早朝、まだ暗いうちに起き出してみると空は満天の星空であった。天候は心配なかったが、私は不覚にも軽い二日酔いになってしまい、朝から頭が少し重かった。賑やかな朝食を終えると、小林さん達は東吾妻経由で高山を下るとのことで7時には出発してゆき、私達は7時20分に小舎を出た。しばらく東吾妻から野地温泉へ下るという人達のトレースがあったが、途中でその人達を追い越すと踏跡もなくなる。小屋を早くでたおかげで今日の高山下りは私達が一番乗りになったようである。今日は昨日の悪天候がウソのように晴れ渡り、堅く締まった雪に10〜20センチ程度の新雪が積もっているので快適なシール登高だ。ラッセルに汗が流れたが、意外とペースは早くて鳥子平からは40分程で高山の山頂に到着した。東の空に雲が多く、残念ながら安達太良山方面は見えなかったが、雲の間から土湯温泉が見え隠れしている。振り返ると東吾妻方面は晴れており、しばらくは天候の心配はなさそうであった。
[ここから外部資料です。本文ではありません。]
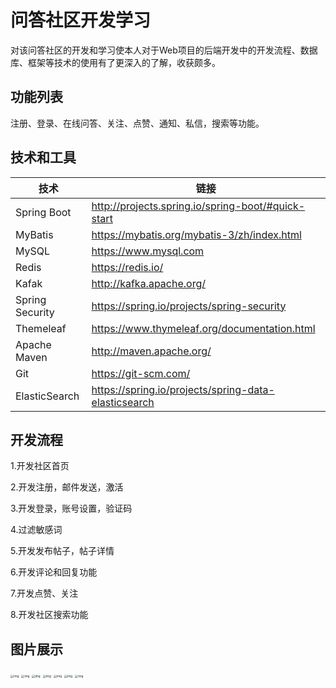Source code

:# 问答社区开发学习

对该问答社区的开发和学习使本人对于Web项目的后端开发中的开发流程、数据库、框架等技术的使用有了更深入的了解，收获颇多。

## 功能列表

注册、登录、在线问答、关注、点赞、通知、私信，搜索等功能。

## 技术和工具

| 技术            | 链接                                                 |
| --------------- | ---------------------------------------------------- |
| Spring Boot     | http://projects.spring.io/spring-boot/#quick-start   |
| MyBatis         | https://mybatis.org/mybatis-3/zh/index.html          |
| MySQL           | https://www.mysql.com                                |
| Redis           | https://redis.io/                                    |
| Kafak           | http://kafka.apache.org/                             |
| Spring Security | https://spring.io/projects/spring-security           |
| Themeleaf       | https://www.thymeleaf.org/documentation.html         |
| Apache Maven    | http://maven.apache.org/                             |
| Git             | https://git-scm.com/                                 |
| ElasticSearch   | https://spring.io/projects/spring-data-elasticsearch |

## 开发流程

1.开发社区首页

2.开发注册，邮件发送，激活

3.开发登录，账号设置，验证码

4.过滤敏感词

5.开发发布帖子，帖子详情

6.开发评论和回复功能

7.开发点赞、关注

8.开发社区搜索功能

## 图片展示
<img src="https://img2020.cnblogs.com/blog/1961891/202008/1961891-20200805212303666-1671997354.png" alt="img" style="zoom:33%;" />

<img src="https://img2020.cnblogs.com/blog/1961891/202008/1961891-20200805212340145-1536135511.png" alt="img" style="zoom:33%;" />

<img src="https://img2020.cnblogs.com/blog/1961891/202008/1961891-20200805212351112-1748860873.png" alt="img" style="zoom:33%;" />

<img src="https://img2020.cnblogs.com/blog/1961891/202008/1961891-20200805212702809-1276249215.png" alt="img" style="zoom:33%;" />

<img src="https://img2020.cnblogs.com/blog/1961891/202008/1961891-20200805212530556-1057742819.png" alt="img" style="zoom:33%;" />

<img src="https://img2020.cnblogs.com/blog/1961891/202008/1961891-20200805212604383-896557357.png" alt="img" style="zoom:33%;" />

<img src="https://img2020.cnblogs.com/blog/1961891/202008/1961891-20200805212635377-1298786389.png" alt="img" style="zoom:33%;" />




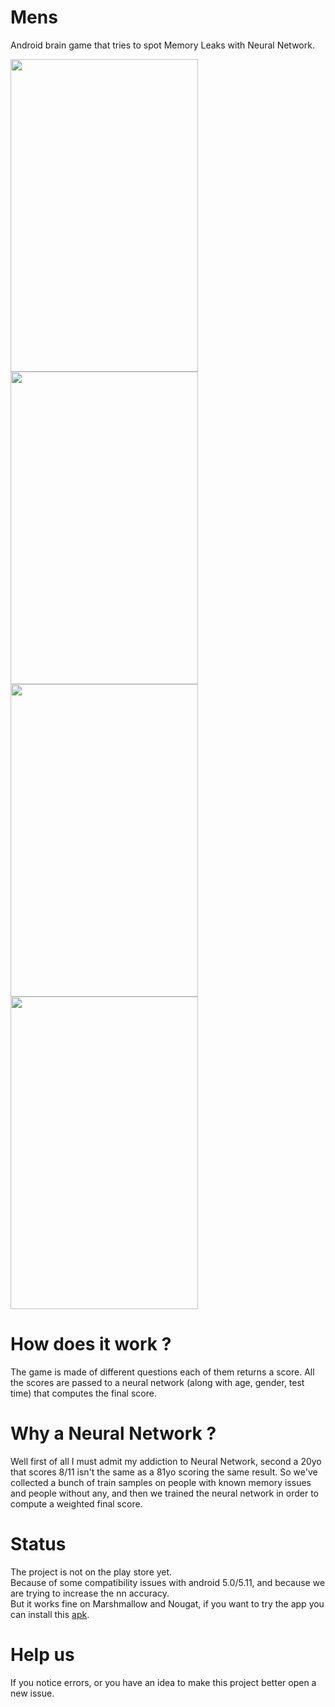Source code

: # Mens
Android brain game that tries to spot Memory Leaks with Neural Network.

<img src="https://user-images.githubusercontent.com/17238972/29034008-224e4d32-7b97-11e7-89b2-e9e57f411e35.png" width=300 height=500 /> <img src="https://user-images.githubusercontent.com/17238972/29034010-2250316a-7b97-11e7-9a03-2c6fb02f5b11.png" width=300 height=500 />
<br />
<img src="https://user-images.githubusercontent.com/17238972/29034009-224ecdf2-7b97-11e7-8870-10d82d5487ab.png" width=300 height=500/> <img src="https://user-images.githubusercontent.com/17238972/29034007-22265dfe-7b97-11e7-9a7d-b4cb7899833e.png" width=300 height=500/>
<br />

# How does it work ?
The game is made of different questions each of them returns a score. All the scores are passed to a neural network (along with age, gender, test time) that computes the final score.

# Why a Neural Network ?
Well first of all I must admit my addiction to Neural Network, second a 20yo that scores 8/11 isn't the same as a 81yo scoring the same result. So we've collected a bunch of train samples on people with known memory issues and people without any, and  then we trained the neural network in order to compute a weighted final score.

# Status
The project is not on the play store yet. <br />Because of some compatibility issues with android 5.0/5.11, and because we are trying to increase the nn accuracy.<br />
But it works fine on Marshmallow and Nougat, if you want to try the app you can install this <a href="https://github.com/PiSimo/Mens/raw/master/apk/app-flavorRelease-release.apk">apk</a>.<br/>

# Help us
If you notice errors, or you have an idea to make this project better open a new issue.<br />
小休止後、シールをはずしていよいよ高山からの滑降となる。山頂から樹林帯に入るまでの急斜面は一番乗りだけにノントラックであった。この手つかずの斜面をスキーで下る快適さを何に例えたらいいのだろうか。予想以上の深雪に二宮氏もめずらしく転倒していたが、ここでの雪との戯れはいつもながら楽しいばかりだ。樹林帯にはいると適度なパウダーとなり、このコースがはじめての二宮氏もあまりの快適さに快哉を叫びながら下ってゆく。それでもコースは長いので下っても下ってもツリーランが続く。菊池氏がどうしても遅れがちになるので、途中で何回か待つこととなったが、好天に恵まれた今日はそんなのんびりとした時間も楽しい。長い行程もスキーで下れば早く、高山からは1時間ほどで中間地点の通称「フンドシ」まで下りてきてしまった。振り返ると高山の山頂はすでに遠く離れていた。「フンドシ」で小休止後は一気に林道まで滑降して行く。さすがに標高が低くなると雪面は堅く荒れたものになり、快適さとはほど遠いものになったが、幸いに林道はまだ除雪されていないので、土湯温泉まではスキーで下って行くことができたのは幸いであった。ただし、先を飛ばして行った二宮氏が、林道の終点まで滑走してしまい、温泉街に出るまでにはいつもよりも2kmほど余計に歩かなければならなかった。